◆ Exercise details ◆
Reproduce, from the lines below, exactly the stretch that begins at the line containing "For the convenience, I" and ends at the line containing "Even though the", both included.

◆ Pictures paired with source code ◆
*** Begin section ***

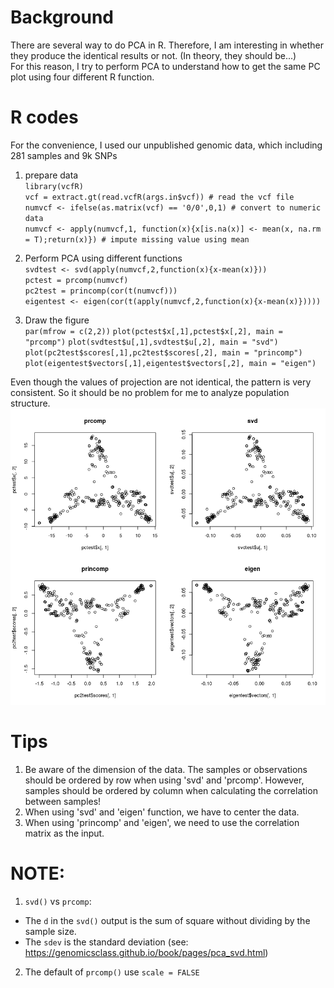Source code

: # Background
There are several way to do PCA in R. Therefore, I am interesting in whether they produce the identical results or not. (In theory, they should be...)  
For this reason, I try to perform PCA to understand how to get the same PC plot using four different R function.

# R codes
For the convenience, I used our unpublished genomic data, which including 281 samples and 9k SNPs  
1. prepare data  
`library(vcfR)`  
`vcf = extract.gt(read.vcfR(args.in$vcf)) # read the vcf file`  
`numvcf <- ifelse(as.matrix(vcf) == '0/0',0,1) # convert to numeric data`  
`numvcf <- apply(numvcf,1, function(x){x[is.na(x)] <- mean(x, na.rm = T);return(x)}) # impute missing value using mean`  
  
2. Perform PCA using different functions  
`svdtest <- svd(apply(numvcf,2,function(x){x-mean(x)}))`  
`pctest = prcomp(numvcf)`  
`pc2test = princomp(cor(t(numvcf)))`  
`eigentest <- eigen(cor(t(apply(numvcf,2,function(x){x-mean(x)}))))`  

3. Draw the figure  
`par(mfrow = c(2,2))`
`plot(pctest$x[,1],pctest$x[,2], main = "prcomp")`
`plot(svdtest$u[,1],svdtest$u[,2], main = "svd")`
`plot(pc2test$scores[,1],pc2test$scores[,2], main = "princomp")`
`plot(eigentest$vectors[,1],eigentest$vectors[,2], main = "eigen")`
  
Even though the values of projection are not identical, the pattern is very consistent. So it should be no problem for me to analyze population structure.  
![PCAtest](https://github.com/CheWeiChang1992/My_Personal_Notes/blob/master/Figures/PCAtest.png)

# Tips
1. Be aware of the dimension of the data. The samples or observations should be ordered by row when using 'svd' and 'prcomp'. However, samples should be ordered by column when calculating the correlation between samples!  
2. When using 'svd' and 'eigen' function, we have to center the data.  
3. When using 'princomp' and 'eigen', we need to use the correlation matrix as the input.  
# NOTE:
1. `svd()` vs `prcomp`:  
 - The `d` in the `svd()` output is the sum of square without dividing by the sample size.  
 - The `sdev` is the standard deviation (see: https://genomicsclass.github.io/book/pages/pca_svd.html)  
2. The default of `prcomp()` use `scale = FALSE`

*** End section ***

◆ Your response ◆
For the convenience, I used our unpublished genomic data, which including 281 samples and 9k SNPs  
1. prepare data  
`library(vcfR)`  
`vcf = extract.gt(read.vcfR(args.in$vcf)) # read the vcf file`  
`numvcf <- ifelse(as.matrix(vcf) == '0/0',0,1) # convert to numeric data`  
`numvcf <- apply(numvcf,1, function(x){x[is.na(x)] <- mean(x, na.rm = T);return(x)}) # impute missing value using mean`  
  
2. Perform PCA using different functions  
`svdtest <- svd(apply(numvcf,2,function(x){x-mean(x)}))`  
`pctest = prcomp(numvcf)`  
`pc2test = princomp(cor(t(numvcf)))`  
`eigentest <- eigen(cor(t(apply(numvcf,2,function(x){x-mean(x)}))))`  

3. Draw the figure  
`par(mfrow = c(2,2))`
`plot(pctest$x[,1],pctest$x[,2], main = "prcomp")`
`plot(svdtest$u[,1],svdtest$u[,2], main = "svd")`
`plot(pc2test$scores[,1],pc2test$scores[,2], main = "princomp")`
`plot(eigentest$vectors[,1],eigentest$vectors[,2], main = "eigen")`
  
Even though the values of projection are not identical, the pattern is very consistent. So it should be no problem for me to analyze population structure.  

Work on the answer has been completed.